CANBERRA, AUSTRALIA (Dec. 21, 11:25 a.m. ET) — Australia’s federal government will establish an Anti-Dumping Commission and introduce stricter remedies against overseas producers in a bid to protect Australia’s manufacturing industry.
The changes will be a major boost for Australia’s plastics industry, which relies heavily on anti-dumping measures.
In the last 12 months, the Canberra-based Australian Customs and Border Protection Service launched an investigation into dumping of PVC homopolymer resin exported from South Korea. It also reviewed anti-dumping measures on Japanese and U.S. PVC exports.
In a statement, Prime Minister Julia Gillard said the government will boost ACBPS funding by A$24.4 million over four years, which will almost double the number of investigators.

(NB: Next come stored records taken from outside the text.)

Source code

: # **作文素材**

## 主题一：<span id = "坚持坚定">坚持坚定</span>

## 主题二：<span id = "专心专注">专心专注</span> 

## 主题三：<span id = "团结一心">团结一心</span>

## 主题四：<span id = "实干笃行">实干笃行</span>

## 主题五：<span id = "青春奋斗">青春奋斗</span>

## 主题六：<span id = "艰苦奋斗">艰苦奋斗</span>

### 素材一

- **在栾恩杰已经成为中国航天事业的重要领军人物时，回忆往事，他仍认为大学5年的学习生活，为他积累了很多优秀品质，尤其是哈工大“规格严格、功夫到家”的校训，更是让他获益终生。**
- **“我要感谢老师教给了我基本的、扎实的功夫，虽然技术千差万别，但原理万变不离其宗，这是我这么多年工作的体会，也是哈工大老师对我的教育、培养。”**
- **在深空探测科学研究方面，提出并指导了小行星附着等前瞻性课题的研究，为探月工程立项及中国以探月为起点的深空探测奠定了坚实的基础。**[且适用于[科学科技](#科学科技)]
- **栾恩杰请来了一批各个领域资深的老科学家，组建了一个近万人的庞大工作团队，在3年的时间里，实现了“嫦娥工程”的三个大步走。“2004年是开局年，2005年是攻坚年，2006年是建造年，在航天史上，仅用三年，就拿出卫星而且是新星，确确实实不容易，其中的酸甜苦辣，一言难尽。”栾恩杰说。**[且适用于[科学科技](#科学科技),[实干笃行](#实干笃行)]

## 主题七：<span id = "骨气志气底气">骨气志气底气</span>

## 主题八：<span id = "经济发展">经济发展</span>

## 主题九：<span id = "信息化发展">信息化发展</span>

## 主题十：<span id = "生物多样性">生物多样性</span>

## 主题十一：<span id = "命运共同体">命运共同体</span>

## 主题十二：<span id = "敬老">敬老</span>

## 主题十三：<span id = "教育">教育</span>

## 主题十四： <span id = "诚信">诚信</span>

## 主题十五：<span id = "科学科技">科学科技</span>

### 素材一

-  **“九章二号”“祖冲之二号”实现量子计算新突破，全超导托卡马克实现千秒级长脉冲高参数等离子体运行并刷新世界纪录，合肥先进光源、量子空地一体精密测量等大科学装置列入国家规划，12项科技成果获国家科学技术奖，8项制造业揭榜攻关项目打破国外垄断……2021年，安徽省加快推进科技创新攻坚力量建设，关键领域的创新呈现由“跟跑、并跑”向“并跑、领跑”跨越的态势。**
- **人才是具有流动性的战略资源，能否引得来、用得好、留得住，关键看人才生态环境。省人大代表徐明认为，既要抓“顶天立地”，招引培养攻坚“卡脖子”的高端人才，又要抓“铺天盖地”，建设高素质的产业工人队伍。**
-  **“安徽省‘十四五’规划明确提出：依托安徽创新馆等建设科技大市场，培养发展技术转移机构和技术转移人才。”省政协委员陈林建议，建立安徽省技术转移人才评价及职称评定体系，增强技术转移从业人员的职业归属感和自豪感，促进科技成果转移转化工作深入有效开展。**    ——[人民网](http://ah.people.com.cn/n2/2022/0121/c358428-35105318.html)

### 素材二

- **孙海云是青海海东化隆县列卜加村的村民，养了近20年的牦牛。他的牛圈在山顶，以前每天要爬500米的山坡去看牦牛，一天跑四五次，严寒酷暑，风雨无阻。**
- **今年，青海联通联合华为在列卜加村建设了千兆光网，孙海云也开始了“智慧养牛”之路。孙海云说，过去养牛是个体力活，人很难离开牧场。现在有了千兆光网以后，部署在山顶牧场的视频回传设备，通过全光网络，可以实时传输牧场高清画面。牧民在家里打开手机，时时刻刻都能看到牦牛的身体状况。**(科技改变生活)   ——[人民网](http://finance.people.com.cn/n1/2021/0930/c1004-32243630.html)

The government also plans to impose stricter rules against overseas producers that deliberately avoid anti-dumping rules.
It will introduce legislation in 2013 to establish the Melbourne-based Anti-Dumping Commission to investigate complaints and report directly to the federal home affairs minister.
Gillard said the manufacturing sector, which employs nearly 1 million Australians, faces challenges from the high Australian dollar, Europe’s economic weakness, intense global competition, and an oversupply of some traded goods in international markets.
A key concern is a significant increase in dumping. “It is neither economically efficient nor fair for competitive Australian businesses to be disadvantaged by products dumped into our market,” she said.
Plastics News sought comment from the Melbourne-based Plastics and Chemical Industries Association, but the group’s spokeswoman did not respond.